The US Federal Trade Commission (FTC) yesterday released decreased thresholds for the Hart-Scott-Rodino Antitrust Improvements Act of 1976 (HSR). The thresholds are indexed to changes in the gross national product (GNP). They normally increase year over year but have decreased this year because of the economic impacts of COVID-19. We last saw a decrease in connection with the 2008 recession.

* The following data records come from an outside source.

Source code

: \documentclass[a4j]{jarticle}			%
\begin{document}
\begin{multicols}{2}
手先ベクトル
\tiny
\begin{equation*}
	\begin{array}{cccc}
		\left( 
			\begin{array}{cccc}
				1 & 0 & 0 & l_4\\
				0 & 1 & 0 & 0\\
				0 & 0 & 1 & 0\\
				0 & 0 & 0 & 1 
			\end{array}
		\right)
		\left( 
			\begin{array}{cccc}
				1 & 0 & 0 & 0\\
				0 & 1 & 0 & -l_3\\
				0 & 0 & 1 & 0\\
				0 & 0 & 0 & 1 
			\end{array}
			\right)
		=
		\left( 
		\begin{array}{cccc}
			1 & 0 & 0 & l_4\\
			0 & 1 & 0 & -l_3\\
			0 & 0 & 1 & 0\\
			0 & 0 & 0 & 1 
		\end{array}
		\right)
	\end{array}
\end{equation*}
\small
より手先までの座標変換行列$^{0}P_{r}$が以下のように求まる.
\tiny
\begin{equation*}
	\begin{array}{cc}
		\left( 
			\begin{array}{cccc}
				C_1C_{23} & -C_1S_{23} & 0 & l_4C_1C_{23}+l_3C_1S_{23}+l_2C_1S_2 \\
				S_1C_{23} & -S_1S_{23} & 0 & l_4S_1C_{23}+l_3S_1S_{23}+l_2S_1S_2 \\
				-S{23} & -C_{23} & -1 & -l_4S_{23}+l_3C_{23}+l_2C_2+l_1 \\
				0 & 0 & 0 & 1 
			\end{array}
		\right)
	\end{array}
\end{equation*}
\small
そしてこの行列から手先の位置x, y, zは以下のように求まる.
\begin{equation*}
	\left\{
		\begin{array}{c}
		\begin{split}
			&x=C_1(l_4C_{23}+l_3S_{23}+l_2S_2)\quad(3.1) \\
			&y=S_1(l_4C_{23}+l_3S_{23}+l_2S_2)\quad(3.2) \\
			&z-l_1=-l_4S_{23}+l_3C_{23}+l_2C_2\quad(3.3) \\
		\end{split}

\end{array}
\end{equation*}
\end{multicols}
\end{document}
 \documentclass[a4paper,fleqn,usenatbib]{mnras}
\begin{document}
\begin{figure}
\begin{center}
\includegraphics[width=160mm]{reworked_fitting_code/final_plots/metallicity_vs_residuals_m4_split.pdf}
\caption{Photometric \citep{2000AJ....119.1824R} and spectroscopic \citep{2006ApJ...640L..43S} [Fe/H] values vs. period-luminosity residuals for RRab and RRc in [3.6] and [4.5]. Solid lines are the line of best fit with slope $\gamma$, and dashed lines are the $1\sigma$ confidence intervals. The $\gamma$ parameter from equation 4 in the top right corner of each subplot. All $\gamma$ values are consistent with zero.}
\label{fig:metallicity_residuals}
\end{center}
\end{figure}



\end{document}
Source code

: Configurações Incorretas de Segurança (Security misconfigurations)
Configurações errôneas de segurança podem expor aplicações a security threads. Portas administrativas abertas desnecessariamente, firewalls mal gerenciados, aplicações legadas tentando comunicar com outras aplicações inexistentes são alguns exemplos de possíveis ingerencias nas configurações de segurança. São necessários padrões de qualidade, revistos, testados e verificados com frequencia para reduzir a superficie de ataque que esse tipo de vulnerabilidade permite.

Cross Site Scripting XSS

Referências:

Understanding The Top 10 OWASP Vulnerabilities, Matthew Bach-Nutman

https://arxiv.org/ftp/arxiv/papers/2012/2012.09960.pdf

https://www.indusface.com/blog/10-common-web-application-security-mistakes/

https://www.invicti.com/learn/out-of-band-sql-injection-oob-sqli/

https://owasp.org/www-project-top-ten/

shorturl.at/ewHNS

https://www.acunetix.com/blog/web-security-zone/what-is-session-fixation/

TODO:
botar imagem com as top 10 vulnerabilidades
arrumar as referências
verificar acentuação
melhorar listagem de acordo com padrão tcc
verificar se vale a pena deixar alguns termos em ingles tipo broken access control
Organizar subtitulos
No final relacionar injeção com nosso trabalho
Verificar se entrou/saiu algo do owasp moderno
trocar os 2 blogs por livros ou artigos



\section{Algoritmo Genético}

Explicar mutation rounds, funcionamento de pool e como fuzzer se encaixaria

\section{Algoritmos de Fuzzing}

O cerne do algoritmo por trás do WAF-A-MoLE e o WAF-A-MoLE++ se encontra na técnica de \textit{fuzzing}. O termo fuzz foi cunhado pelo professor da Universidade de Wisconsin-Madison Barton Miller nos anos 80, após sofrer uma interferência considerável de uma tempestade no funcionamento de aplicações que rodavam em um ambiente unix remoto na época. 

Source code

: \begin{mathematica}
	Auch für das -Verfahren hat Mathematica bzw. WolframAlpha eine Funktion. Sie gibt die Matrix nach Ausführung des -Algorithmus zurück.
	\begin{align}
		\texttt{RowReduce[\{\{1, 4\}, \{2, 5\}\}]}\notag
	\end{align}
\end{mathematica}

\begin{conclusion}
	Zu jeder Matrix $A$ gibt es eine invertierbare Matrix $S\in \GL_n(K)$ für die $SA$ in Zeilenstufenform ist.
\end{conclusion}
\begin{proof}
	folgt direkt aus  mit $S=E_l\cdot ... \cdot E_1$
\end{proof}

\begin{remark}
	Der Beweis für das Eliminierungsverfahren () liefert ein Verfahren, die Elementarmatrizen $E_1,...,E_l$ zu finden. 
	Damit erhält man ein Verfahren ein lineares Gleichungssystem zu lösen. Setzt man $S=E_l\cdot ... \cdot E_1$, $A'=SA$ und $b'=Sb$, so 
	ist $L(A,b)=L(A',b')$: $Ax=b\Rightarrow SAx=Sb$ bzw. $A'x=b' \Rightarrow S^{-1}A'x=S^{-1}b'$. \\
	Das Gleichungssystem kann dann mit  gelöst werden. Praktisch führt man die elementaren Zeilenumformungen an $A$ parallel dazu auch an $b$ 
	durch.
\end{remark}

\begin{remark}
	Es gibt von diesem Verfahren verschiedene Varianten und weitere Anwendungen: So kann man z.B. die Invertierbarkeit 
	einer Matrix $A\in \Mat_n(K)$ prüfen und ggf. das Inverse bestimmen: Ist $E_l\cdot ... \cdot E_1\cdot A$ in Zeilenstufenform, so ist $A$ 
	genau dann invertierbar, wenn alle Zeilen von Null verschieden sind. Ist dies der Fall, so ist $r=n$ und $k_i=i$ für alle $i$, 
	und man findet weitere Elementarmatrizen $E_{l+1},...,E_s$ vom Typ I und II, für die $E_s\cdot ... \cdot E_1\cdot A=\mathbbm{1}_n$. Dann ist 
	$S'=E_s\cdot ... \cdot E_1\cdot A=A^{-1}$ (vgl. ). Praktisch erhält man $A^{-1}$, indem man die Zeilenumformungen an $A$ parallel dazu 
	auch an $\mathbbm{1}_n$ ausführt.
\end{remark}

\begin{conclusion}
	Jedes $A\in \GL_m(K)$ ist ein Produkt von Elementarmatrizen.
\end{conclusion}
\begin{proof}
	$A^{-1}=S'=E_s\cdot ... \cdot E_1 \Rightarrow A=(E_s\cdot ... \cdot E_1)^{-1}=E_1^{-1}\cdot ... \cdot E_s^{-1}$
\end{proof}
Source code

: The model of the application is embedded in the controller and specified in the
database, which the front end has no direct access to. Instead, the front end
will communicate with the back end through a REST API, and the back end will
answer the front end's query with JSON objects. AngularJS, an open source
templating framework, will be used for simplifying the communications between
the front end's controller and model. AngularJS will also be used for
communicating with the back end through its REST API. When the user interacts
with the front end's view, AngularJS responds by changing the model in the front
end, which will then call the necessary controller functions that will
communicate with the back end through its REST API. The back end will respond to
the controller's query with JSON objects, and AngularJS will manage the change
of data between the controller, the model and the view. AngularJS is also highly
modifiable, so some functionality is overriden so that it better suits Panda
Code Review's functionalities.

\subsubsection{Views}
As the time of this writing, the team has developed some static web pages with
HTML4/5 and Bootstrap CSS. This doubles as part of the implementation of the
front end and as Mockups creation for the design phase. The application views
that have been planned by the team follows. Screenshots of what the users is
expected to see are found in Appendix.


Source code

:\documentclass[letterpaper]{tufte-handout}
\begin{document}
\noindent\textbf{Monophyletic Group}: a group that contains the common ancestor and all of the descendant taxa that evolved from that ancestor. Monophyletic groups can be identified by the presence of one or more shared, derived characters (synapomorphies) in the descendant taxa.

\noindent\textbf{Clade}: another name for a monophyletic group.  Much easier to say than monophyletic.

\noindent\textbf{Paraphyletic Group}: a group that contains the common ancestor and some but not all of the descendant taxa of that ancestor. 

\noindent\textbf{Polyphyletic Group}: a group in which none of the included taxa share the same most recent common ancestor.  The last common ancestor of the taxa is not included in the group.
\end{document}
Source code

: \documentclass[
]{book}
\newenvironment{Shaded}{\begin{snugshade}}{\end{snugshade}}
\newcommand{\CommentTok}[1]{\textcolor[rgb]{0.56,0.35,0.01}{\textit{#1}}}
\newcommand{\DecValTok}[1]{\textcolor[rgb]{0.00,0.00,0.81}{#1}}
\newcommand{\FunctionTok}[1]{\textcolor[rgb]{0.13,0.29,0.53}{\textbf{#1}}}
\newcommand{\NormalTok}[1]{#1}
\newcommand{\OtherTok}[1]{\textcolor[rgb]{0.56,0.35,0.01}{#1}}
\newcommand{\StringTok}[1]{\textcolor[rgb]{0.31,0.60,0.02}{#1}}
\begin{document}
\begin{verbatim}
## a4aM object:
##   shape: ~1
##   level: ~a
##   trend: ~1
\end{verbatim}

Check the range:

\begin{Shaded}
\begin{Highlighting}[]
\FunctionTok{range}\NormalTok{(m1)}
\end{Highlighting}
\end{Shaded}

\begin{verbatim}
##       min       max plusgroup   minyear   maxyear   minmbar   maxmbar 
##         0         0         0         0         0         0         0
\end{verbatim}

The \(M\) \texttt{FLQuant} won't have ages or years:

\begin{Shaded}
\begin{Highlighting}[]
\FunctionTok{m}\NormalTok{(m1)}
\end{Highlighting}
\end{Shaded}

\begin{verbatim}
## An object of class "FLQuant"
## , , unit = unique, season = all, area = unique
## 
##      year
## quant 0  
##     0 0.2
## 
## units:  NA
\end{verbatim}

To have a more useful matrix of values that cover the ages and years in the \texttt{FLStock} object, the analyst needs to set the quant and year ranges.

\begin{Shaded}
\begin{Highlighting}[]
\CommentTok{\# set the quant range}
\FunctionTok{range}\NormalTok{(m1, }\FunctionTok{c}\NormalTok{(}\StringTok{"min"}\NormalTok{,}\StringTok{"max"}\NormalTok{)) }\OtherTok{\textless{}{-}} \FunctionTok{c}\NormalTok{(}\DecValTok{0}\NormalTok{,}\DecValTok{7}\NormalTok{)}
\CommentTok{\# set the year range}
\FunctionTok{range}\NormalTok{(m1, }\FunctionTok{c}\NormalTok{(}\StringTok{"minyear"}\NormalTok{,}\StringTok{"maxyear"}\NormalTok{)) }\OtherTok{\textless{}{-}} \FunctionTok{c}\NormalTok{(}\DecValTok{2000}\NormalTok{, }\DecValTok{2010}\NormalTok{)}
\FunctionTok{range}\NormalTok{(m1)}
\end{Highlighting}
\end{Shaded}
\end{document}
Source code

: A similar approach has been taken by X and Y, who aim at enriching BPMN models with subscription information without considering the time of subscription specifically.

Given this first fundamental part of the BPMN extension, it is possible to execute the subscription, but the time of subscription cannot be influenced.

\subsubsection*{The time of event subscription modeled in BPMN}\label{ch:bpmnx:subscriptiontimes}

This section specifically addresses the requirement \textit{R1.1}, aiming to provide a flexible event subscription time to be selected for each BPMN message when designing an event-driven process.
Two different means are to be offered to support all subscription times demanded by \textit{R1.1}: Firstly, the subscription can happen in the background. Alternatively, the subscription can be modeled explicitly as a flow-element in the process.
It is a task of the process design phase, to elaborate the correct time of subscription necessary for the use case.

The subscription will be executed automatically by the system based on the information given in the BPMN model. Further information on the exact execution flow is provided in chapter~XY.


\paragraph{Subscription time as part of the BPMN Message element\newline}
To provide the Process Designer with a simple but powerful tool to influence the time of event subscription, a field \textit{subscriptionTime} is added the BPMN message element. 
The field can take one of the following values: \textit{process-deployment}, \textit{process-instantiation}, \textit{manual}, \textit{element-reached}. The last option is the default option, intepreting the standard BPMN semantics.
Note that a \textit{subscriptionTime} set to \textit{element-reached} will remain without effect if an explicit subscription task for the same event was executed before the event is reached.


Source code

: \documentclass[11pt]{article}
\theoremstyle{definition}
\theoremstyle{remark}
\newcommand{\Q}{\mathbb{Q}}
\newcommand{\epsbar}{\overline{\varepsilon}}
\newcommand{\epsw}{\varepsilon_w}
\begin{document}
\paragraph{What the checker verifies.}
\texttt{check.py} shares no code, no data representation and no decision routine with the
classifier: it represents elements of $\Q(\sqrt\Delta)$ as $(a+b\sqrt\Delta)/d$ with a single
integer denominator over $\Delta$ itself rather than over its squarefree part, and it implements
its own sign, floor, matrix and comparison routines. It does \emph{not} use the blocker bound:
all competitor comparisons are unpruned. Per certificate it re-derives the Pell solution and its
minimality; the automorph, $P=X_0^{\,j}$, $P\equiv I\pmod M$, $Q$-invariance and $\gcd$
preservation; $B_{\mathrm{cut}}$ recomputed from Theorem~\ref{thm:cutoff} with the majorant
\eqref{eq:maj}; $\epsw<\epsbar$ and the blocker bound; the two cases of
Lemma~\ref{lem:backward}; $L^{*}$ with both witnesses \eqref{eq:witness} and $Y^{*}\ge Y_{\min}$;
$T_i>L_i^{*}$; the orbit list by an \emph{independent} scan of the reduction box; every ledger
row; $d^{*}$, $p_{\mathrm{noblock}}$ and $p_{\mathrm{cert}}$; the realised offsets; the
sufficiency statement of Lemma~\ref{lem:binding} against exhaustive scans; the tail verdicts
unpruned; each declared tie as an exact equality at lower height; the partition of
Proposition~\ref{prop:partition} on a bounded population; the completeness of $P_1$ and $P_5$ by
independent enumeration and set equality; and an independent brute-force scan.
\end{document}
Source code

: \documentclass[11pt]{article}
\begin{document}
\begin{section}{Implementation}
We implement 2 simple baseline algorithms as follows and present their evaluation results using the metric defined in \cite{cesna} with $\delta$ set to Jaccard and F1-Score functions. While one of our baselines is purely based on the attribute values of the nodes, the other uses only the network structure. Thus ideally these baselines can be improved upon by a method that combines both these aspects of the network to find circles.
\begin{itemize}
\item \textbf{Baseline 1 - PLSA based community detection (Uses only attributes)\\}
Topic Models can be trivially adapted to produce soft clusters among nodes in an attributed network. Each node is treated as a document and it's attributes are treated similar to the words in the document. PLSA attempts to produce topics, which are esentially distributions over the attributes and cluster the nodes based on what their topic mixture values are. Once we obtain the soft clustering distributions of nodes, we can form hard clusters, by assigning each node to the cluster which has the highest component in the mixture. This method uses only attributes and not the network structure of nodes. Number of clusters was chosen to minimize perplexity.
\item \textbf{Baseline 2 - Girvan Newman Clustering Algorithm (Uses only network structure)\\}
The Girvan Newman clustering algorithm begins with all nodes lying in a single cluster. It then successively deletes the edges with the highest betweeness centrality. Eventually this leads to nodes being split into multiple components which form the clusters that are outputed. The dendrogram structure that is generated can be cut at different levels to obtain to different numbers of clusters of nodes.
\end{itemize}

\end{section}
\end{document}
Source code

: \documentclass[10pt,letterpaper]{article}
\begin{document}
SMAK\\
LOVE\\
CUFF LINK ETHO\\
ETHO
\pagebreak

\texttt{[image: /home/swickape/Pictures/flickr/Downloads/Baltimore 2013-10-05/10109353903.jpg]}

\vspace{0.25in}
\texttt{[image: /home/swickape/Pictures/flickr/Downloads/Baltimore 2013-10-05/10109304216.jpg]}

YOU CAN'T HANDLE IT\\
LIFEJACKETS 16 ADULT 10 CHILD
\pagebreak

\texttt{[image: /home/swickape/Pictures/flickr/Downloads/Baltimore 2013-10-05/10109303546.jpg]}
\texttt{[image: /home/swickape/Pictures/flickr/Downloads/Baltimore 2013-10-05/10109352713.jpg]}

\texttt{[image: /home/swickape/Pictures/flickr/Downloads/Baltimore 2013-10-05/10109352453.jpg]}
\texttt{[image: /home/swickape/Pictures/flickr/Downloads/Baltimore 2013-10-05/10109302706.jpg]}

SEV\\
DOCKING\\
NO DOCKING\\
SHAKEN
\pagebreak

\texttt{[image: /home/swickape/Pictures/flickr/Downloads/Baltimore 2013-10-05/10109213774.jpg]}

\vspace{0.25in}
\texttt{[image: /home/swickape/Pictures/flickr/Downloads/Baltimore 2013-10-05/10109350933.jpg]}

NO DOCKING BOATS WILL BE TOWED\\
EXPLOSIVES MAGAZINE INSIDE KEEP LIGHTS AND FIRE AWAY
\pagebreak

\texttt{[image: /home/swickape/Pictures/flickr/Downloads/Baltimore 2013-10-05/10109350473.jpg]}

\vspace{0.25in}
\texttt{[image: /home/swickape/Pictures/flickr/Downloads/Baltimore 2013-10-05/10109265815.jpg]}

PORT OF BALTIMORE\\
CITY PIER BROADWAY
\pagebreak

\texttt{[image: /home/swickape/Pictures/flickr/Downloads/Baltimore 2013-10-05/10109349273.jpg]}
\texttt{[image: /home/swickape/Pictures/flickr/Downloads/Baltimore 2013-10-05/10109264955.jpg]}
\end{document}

Notification Threshold Adjustments
The FTC announced revised thresholds for the HSR pre-merger notifications on February 1, 2021. These decreased thresholds were published in the Federal Register on February 2, 2021, and will become effective on March 4, 2021. These new thresholds apply to any transaction that closes on or after the effective date:
- The base filing threshold, which frequently determines whether a transaction requires the filing of an HSR notification, will decrease to $92 million.
- The alternative statutory size-of-transaction test, which captures all transactions valued above a certain size (even if the “size-of-person” threshold is not met), will be adjusted to $368 million.
- The statutory size-of-person thresholds will decrease slightly to $18.4 million and $184 million.
The adjustments will affect parties contemplating HSR notifications in various ways. Transactions that do not meet the current “size-of-transaction” threshold, but will meet the revised $92 million threshold, will only need to be filed if they will close after the new thresholds take effect.
The adjustments may affect HSR filing fees for certain transactions. Under the rules, the acquiring person must pay a filing fee, although the parties may allocate that fee amongst themselves. Filing fees for HSR-reportable transactions will remain unchanged; however, the size of transactions subject to the filing fee tiers will shift downward as a result of the GNP-indexing adjustments:
||Size of Transaction
||$92 million, but less than $184 million
||$184 million, but less than $919.9 million
||$919.9 million or more.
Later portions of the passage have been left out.